December 13, 2016

Basel Set To Fill Bank Capital Holes – With Fudge

by Breakingviews

Global standard setters are set to push fudge into banks’ capital holes. The Basel Committee of banking supervisors’ initiative to harmonise lenders’ risk-weighted assets – known by some as “Basel IV” – should mean capital requirements will rise less than expected, Reuters has reported. European banks will be relieved. U.S. regulators demanding greater uniformity will be slightly miffed, but not surprised.

The key here is the so-called output floor, which could be set at 55 percent before ultimately rising to 75 percent. This means a bank would initially be forbidden from holding less than 55 percent of the capital indicated by the so-called standardised model for measuring credit risk, which uses regulator-determined inputs. The latter is generally more punitive than allowing banks to use their own computer models to assess their assets’ riskiness – and harder to fiddle.

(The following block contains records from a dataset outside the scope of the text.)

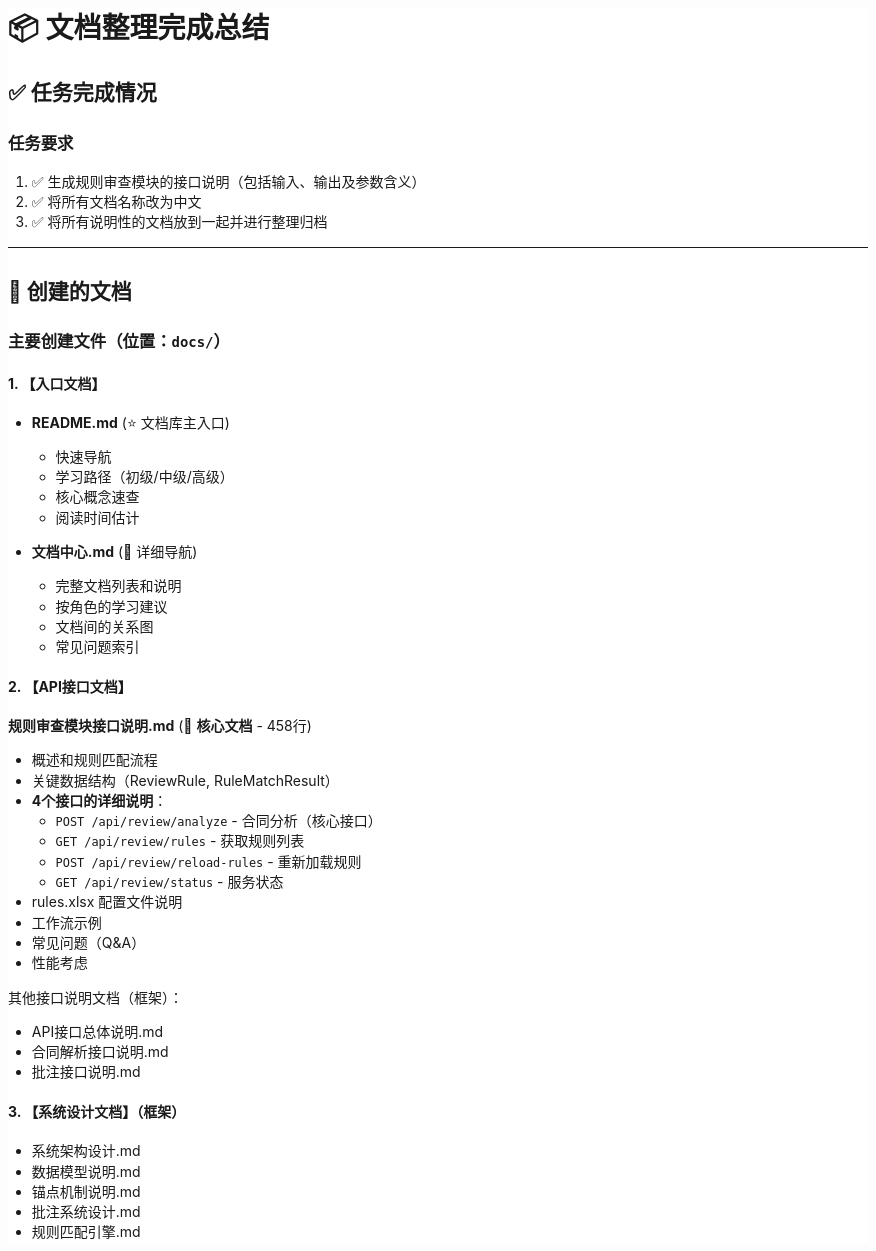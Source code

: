 # 📦 文档整理完成总结

## ✅ 任务完成情况

### 任务要求
1. ✅ 生成规则审查模块的接口说明（包括输入、输出及参数含义）
2. ✅ 将所有文档名称改为中文
3. ✅ 将所有说明性的文档放到一起并进行整理归档

---

## 📄 创建的文档

### 主要创建文件（位置：`docs/`）

#### 1. 【入口文档】
- **README.md** (⭐️ 文档库主入口)
  - 快速导航
  - 学习路径（初级/中级/高级）
  - 核心概念速查
  - 阅读时间估计

- **文档中心.md** (📖 详细导航)
  - 完整文档列表和说明
  - 按角色的学习建议
  - 文档间的关系图
  - 常见问题索引

#### 2. 【API接口文档】

**规则审查模块接口说明.md** (🔑 **核心文档** - 458行)
- 概述和规则匹配流程
- 关键数据结构（ReviewRule, RuleMatchResult）
- **4个接口的详细说明**：
  - `POST /api/review/analyze` - 合同分析（核心接口）
  - `GET /api/review/rules` - 获取规则列表
  - `POST /api/review/reload-rules` - 重新加载规则
  - `GET /api/review/status` - 服务状态
- rules.xlsx 配置文件说明
- 工作流示例
- 常见问题（Q&A）
- 性能考虑

其他接口说明文档（框架）：
- API接口总体说明.md
- 合同解析接口说明.md
- 批注接口说明.md

#### 3. 【系统设计文档】（框架）
- 系统架构设计.md
- 数据模型说明.md
- 锚点机制说明.md
- 批注系统设计.md
- 规则匹配引擎.md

The potential relief could be profound. The original range for the output floor was 60 percent to 90 percent. At the top end, that would imply a rise in risk-weighted assets of 30 percent on average for non-U.S. banks, say Morgan Stanley analysts, who note that RWAs would increase just 18 percent for a 60 percent floor. A lesser requirement initially makes life easier still, given most European banks target or have achieved capital buffers well above their regulatory minimums.

Buffers are intended to cover other things, like accounting changes to loan provisioning and the way trading risk is treated. Still, output floors were always the most daunting prospect, with credit amounting to around three-quarters of a typical bank’s RWAs – and the rest split between market and operational risk.

More watering-down elsewhere would help forestall any equity hikes. In the final reckoning, lenders could also be allowed to use their own models to calculate mortgage risk weights, the value of the collateral used to back specialised lending, and some aspects of large corporate and bank exposures – rather than slavishly follow those handed to them by regulators. The Basel Committee’s proposals will need approval from a group of central bank governors and regulators early in January, and some may feel the softening is unacceptable. But with increasing Balkanisation in many other areas of bank regulation, a trade-off was always likely.